Charlotte Observer columnist Fannie Flono adds some important details to the discussion of North Carolina’s soaring teacher turnover rate in this new column. After citing an article in The Atlantic magazine, Flono says this:
“The Atlantic article, though, put the issue of teacher retention into the broader perspective it needs. Quoting Richard Ingersoll, a former high school teacher who is now a University of Pennsylvania professor whose research focuses on teacher turnover, the article pinpoints workplace issues as the crux of the problem. Quite a few of those workplace issues are often the result of lawmakers’ policies.
Ingersoll said one big reason teachers quit the profession is the ‘lack of respect’ the job engenders – and he wasn’t talking about lack of respect from students. ‘Teachers in schools do not call the shots. They have very little say. They’re told what to do; it’s a very disempowered line of work,’ Ingersoll said.
He and others cited a number of problems that hurt teacher retention efforts. Some are no surprise. Insufficient pay and student discipline issues were on the list. But there was also the huge workload teachers endure – an issue the public doesn’t adequately grasp and too often belittles by saying teachers have the summers off – which most usually don’t. ‘[I was] coming home with 65 hours of grading over two weeks,’ said one teacher.
Ingersoll also pointed to teacher supports, parental involvement, and opportunities for career enhancement as key to keeping teachers on the job.
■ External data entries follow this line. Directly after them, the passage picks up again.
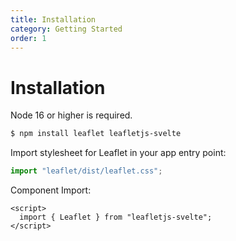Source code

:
 ```yaml
---
title: Installation
category: Getting Started
order: 1
---
```


# Installation

Node 16 or higher is required.

```bash
$ npm install leaflet leafletjs-svelte
```

Import stylesheet for Leaflet in your app entry point:

```js
import "leaflet/dist/leaflet.css";
```

Component Import:

```svelte
<script>
  import { Leaflet } from "leafletjs-svelte";
</script>
```

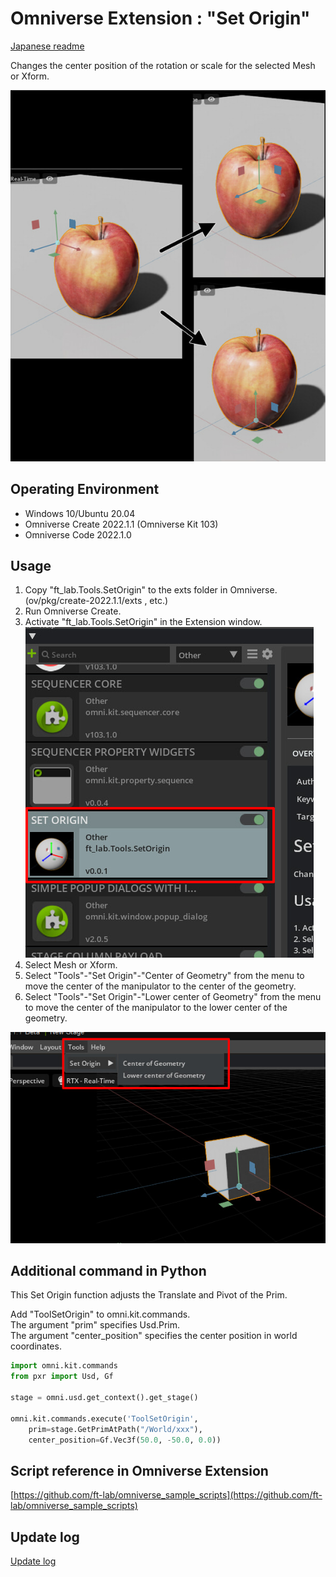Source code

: # Omniverse Extension : "Set Origin"

[Japanese readme](./readme_jp.md)     

Changes the center position of the rotation or scale for the selected Mesh or Xform.    

![setorigin_preview.jpg](./images/setorigin_preview.jpg)    

## Operating Environment

* Windows 10/Ubuntu 20.04
* Omniverse Create 2022.1.1 (Omniverse Kit 103)
* Omniverse Code 2022.1.0

## Usage

1. Copy "ft_lab.Tools.SetOrigin" to the exts folder in Omniverse.     
(ov/pkg/create-2022.1.1/exts , etc.)    
2. Run Omniverse Create.     
3. Activate "ft_lab.Tools.SetOrigin" in the Extension window.
![extension_setOrigin.jpg](./images/extension_setOrigin.jpg)    
4. Select Mesh or Xform.
5. Select "Tools"-"Set Origin"-"Center of Geometry" from the menu to move the center of the manipulator to the center of the geometry.
6. Select "Tools"-"Set Origin"-"Lower center of Geometry" from the menu to move the center of the manipulator to the lower center of the geometry.

![tools_img_01.jpg](./images/tools_img_01.jpg)    

## Additional command in Python

This Set Origin function adjusts the Translate and Pivot of the Prim.     

Add "ToolSetOrigin" to omni.kit.commands.      
The argument "prim" specifies Usd.Prim.     
The argument "center_position" specifies the center position in world coordinates.     

```python
import omni.kit.commands
from pxr import Usd, Gf

stage = omni.usd.get_context().get_stage()

omni.kit.commands.execute('ToolSetOrigin',
	prim=stage.GetPrimAtPath("/World/xxx"),
	center_position=Gf.Vec3f(50.0, -50.0, 0.0))
```

## Script reference in Omniverse Extension

[https://github.com/ft-lab/omniverse_sample_scripts](https://github.com/ft-lab/omniverse_sample_scripts)    


## Update log

[Update log](./update_log.md)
And there’s this: ‘[Schools and school systems] in which teachers have more say – their voice counts – have distinctly better teacher retention,’ Ingersoll said.
The article takes note of the particularly daunting task for teachers in low-performing schools and the toll it takes. ‘What people are asked to do [at challenging schools] … you couldn’t sustain that level of intensity throughout a career,’ Thomas Smith, a professor at Vanderbilt University’s education school told the Atlantic.”
In other words, this is not a situation amenable to a quick fix, whether it’s dispensing a one or two percent pay raise or, for heaven’s sake, providing more “competition” for the public schools by providing state funding to private and religious schools. It’s a situation that requires a large and sustained societal commitment — both financial and psychological — to lift up public schools and the people that work there to the point at which no other profession is valued or respected more.
Sadly, however, North Carolina continues to move in the opposite direction on this most central of issues.